The Hirondelle started off at an easy trot, and for the first three miles or so kept stopping to pick up the travellers who were standing waiting for its appearance by the roadside, just outside their gates. Those who had booked seats over-night kept the diligence waiting- some, indeed, were still indoors and in bed. Hivert, having called and shouted, cursed and sworn, clambered down from his seat to go and hammer vigorously at the door. A chilling draught blew in through the ill-fitting windows of the diligence.

The four rows of seats filled up, the diligence rolled on, orchard followed orchard in endless succession, and the road, between its two long ditches full of yellow water, stretched away before them, seeming to narrow in as it approached the skyline.

Emma knew every inch of the way- knew that after a stretch of grassland there came a mile-post, then an elm-tree, a barn or a road-mender's hut.
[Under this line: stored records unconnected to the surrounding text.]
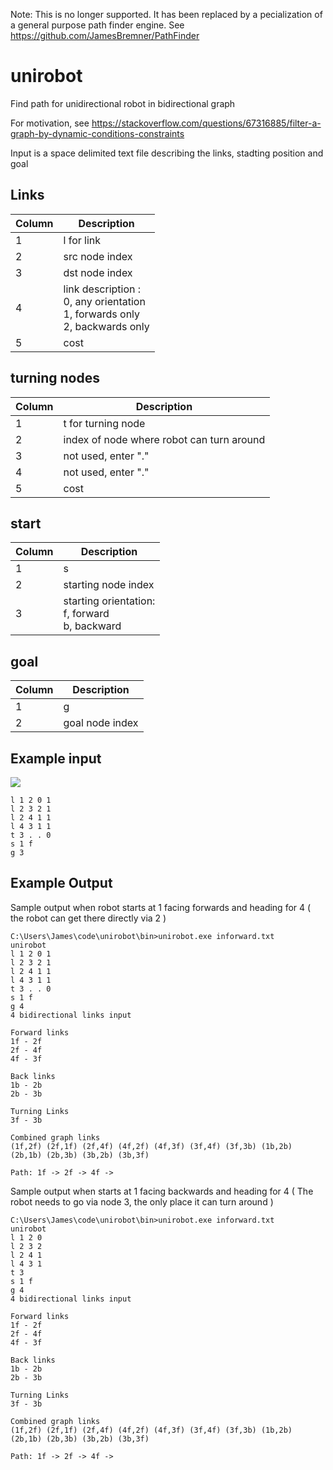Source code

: Note:  This is no longer supported.  It has been replaced by a pecialization of a general purpose path finder engine.  See https://github.com/JamesBremner/PathFinder

# unirobot
Find path for unidirectional robot in bidirectional graph

For motivation, see https://stackoverflow.com/questions/67316885/filter-a-graph-by-dynamic-conditions-constraints

Input is a space delimited text file describing the links, stadting position and goal

## Links
| Column | Description |
|---|---|
1 | l for link
2 | src node index
3 | dst node index
4 | link description :<br> 0, any orientation <br> 1, forwards only<br>2, backwards only
5 | cost

## turning nodes
| Column | Description |
|---|---|
1 | t for turning node
2 | index of node where robot can turn around
3 | not used, enter "."
4 | not used, enter "."
5 | cost

## start
| Column | Description |
|---|---|
1 | s
2 | starting node index
3 | starting orientation:<br> f, forward <br> b, backward 


## goal
| Column | Description |
|---|---|
1 | g
2 | goal node index

## Example input

<img src="https://i.stack.imgur.com/o9uiq.png" ></a>

```
l 1 2 0 1
l 2 3 2 1
l 2 4 1 1
l 4 3 1 1
t 3 . . 0
s 1 f
g 3
```

## Example Output

Sample output when robot starts at 1 facing forwards and heading for 4 ( the robot can get there directly via 2 )

```
C:\Users\James\code\unirobot\bin>unirobot.exe inforward.txt
unirobot
l 1 2 0 1
l 2 3 2 1
l 2 4 1 1
l 4 3 1 1
t 3 . . 0
s 1 f
g 4
4 bidirectional links input

Forward links
1f - 2f
2f - 4f
4f - 3f

Back links
1b - 2b
2b - 3b

Turning Links
3f - 3b

Combined graph links
(1f,2f) (2f,1f) (2f,4f) (4f,2f) (4f,3f) (3f,4f) (3f,3b) (1b,2b) (2b,1b) (2b,3b) (3b,2b) (3b,3f)

Path: 1f -> 2f -> 4f ->
```

Sample output when starts at 1 facing backwards and heading for 4 ( The robot needs to go via node 3, the only place it can turn around )

```
C:\Users\James\code\unirobot\bin>unirobot.exe inforward.txt
unirobot
l 1 2 0
l 2 3 2
l 2 4 1
l 4 3 1
t 3
s 1 f
g 4
4 bidirectional links input

Forward links
1f - 2f
2f - 4f
4f - 3f

Back links
1b - 2b
2b - 3b

Turning Links
3f - 3b

Combined graph links
(1f,2f) (2f,1f) (2f,4f) (4f,2f) (4f,3f) (3f,4f) (3f,3b) (1b,2b) (2b,1b) (2b,3b) (3b,2b) (3b,3f)

Path: 1f -> 2f -> 4f ->

```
Sometimes, in order to give herself a surprise, she would keep her eyes shut for a while; but she never lost the clear idea of the exact distance she had to cover.

At last the brick-built houses came in close succession, the road rang hollow beneath the wheels, the 'Hirondelle' glided along between gardens in which, through an open gate, you could catch a fleeting glimpse of a statue or a clipped yew or a swing. Then, of a sudden, outspread before you, lay the city. Sloping down on every side, all bathed in the mist, it stretched out far and wide beyond the bridges, a confused medley of buildings, and yet farther still, the open country beyond rose up, even and monotonous, till, in the far distance, it touched the shadowy underline of the pale grey sky. Looked at thus from a height, the whole scene appeared as motionless as a picture. The ships at anchor thronged together in a corner; the river coiled round about the green hills in a sweeping curve, and the oval-shaped islands looked like great dark fish floating motionless on the surface of the water. The chimney stacks of the factories sent forth long plumes of dun-coloured smoke, that frayed away into the wind at their extremities. The roaring of the foundries mingled with airy chimes from the towers and steeples that rose above the sea of mist. The leafless trees of the boulevards looked like tufts of purple brushwood among the houses, and the roofs, all glistening in the rain, flashed out a medley of sparkling lights that varied with the height of the ground. Occasionally a gust of wind would come and sweep the clouds towards the heights of Sainte Catherine, like airy billows breaking soundlessly against a cliff.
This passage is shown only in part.